Chris Anderson, editor-in-chief of Wired magazine and author of the soon to be released book The Long Tail gave a presentation at work today. The book is a full-length treatment of the article Anderson wrote on the subject back in October 2004.
Anderson reckons that the age of big hit, mass audience, blockbuster media events is being challenged by the long tail of niche producers catering to niche audiences. His evidence includes:
- the March 21, 2000 album release by boy "band" N-Sync which sold over 2.4 million copies in a WEEK – more than any album previously and, key to Anderson’s model, more than any album since
- in multi-channel households, that is houses with more than just the usual four channels or whatever of standard terestrial television, the share of (US) viewers watching the top network programmes has fallen from a 1950’s high (I Love Lucy with 70%) to today’s figure of around 15% for CSI
- there are enough mega-plex screens in the US to show around 250 film titles per year yet there are 13,000 films created (so there must be an audience for the other films, even if it isn’t the mass multi-plex audience)
- the same is true of DVD’s, with a typical Blockbuster branch stocking around 3000 films (around 79% of the rental market) and sites like NetFlix offering 60,000+ films (around 21% of the market)

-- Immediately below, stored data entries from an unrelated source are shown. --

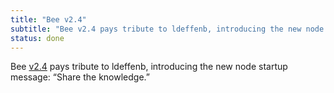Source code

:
 ```yaml
---
title: "Bee v2.4"
subtitle: "Bee v2.4 pays tribute to ldeffenb, introducing the new node startup message: “Share the knowledge.”"
status: done
---
```


Bee [v2.4](https://github.com/ethersphere/bee/releases/tag/v2.4.0) pays tribute to ldeffenb, introducing the new node startup message: “Share the knowledge.”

- Walmart, which sadly accounts for 40% of US CD sales, carries around 4200 albums on it’s shelves (55,000 tracks). Of the 65,000 albums released in a year, they will stock 700 of them. Sites like itunes can stock and sell millions of tracks (around 50% of itunes sales are of a single copy of a particular track that they won’t subsequently sell to anyone else in that month)
Some interesting facts gleaned from the net and Anderson reckons that this so called "powerlaw" can be seen in biology, nature, and human affairs as well economics.
Ian, who is CubicGarden, took a shot of Anderson’s Ten Fallacies of Hitism so I won’t bother typing them in here. The point of the talk boiled down to a final powerpoint slide – oh yes, thank you Chris:
Small is the new big. Many is the new few.
Think ClueTrain Manifesto 2.0 and you’re pretty much there.